**YOUR ASSIGNMENT:** Below are the records. Restate word for word every line from the one that contains "# Cilium Status" through the final line, both included.

**SUPPLIED INFORMATION:**

*** Block opens ***

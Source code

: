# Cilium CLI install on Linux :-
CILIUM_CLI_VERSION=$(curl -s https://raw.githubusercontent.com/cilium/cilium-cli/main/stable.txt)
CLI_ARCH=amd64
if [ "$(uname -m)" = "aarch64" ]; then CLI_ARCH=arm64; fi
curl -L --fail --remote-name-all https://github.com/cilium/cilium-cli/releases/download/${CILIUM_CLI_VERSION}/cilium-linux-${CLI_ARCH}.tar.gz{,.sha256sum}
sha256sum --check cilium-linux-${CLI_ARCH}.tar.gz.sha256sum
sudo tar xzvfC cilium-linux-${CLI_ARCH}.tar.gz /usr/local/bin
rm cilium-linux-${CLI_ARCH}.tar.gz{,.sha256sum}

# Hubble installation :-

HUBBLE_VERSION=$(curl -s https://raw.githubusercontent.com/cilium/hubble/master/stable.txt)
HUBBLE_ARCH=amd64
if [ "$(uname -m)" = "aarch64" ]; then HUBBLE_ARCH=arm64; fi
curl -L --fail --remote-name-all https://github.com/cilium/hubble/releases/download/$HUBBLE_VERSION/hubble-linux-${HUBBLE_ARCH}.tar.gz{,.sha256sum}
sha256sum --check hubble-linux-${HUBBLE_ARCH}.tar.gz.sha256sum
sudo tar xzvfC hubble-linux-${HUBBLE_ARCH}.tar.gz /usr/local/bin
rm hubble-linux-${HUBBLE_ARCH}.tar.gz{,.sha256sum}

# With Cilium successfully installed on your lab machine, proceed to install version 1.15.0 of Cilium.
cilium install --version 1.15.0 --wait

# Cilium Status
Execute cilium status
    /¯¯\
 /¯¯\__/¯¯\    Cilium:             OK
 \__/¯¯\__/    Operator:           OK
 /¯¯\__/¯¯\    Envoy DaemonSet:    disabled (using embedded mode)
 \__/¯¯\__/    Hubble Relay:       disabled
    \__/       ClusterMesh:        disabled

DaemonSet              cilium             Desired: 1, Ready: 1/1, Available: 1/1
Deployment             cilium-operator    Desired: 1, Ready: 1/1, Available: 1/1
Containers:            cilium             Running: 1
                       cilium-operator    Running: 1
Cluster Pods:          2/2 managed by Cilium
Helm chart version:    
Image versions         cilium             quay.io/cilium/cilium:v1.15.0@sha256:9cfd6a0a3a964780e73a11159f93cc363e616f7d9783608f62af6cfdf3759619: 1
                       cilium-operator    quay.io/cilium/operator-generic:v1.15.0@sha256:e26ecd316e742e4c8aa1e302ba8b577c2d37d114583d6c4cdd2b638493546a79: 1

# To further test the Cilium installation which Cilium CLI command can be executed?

*** Block closes ***

**RESULT:**
# Cilium Status
Execute cilium status
    /¯¯\
 /¯¯\__/¯¯\    Cilium:             OK
 \__/¯¯\__/    Operator:           OK
 /¯¯\__/¯¯\    Envoy DaemonSet:    disabled (using embedded mode)
 \__/¯¯\__/    Hubble Relay:       disabled
    \__/       ClusterMesh:        disabled

DaemonSet              cilium             Desired: 1, Ready: 1/1, Available: 1/1
Deployment             cilium-operator    Desired: 1, Ready: 1/1, Available: 1/1
Containers:            cilium             Running: 1
                       cilium-operator    Running: 1
Cluster Pods:          2/2 managed by Cilium
Helm chart version:    
Image versions         cilium             quay.io/cilium/cilium:v1.15.0@sha256:9cfd6a0a3a964780e73a11159f93cc363e616f7d9783608f62af6cfdf3759619: 1
                       cilium-operator    quay.io/cilium/operator-generic:v1.15.0@sha256:e26ecd316e742e4c8aa1e302ba8b577c2d37d114583d6c4cdd2b638493546a79: 1

# To further test the Cilium installation which Cilium CLI command can be executed?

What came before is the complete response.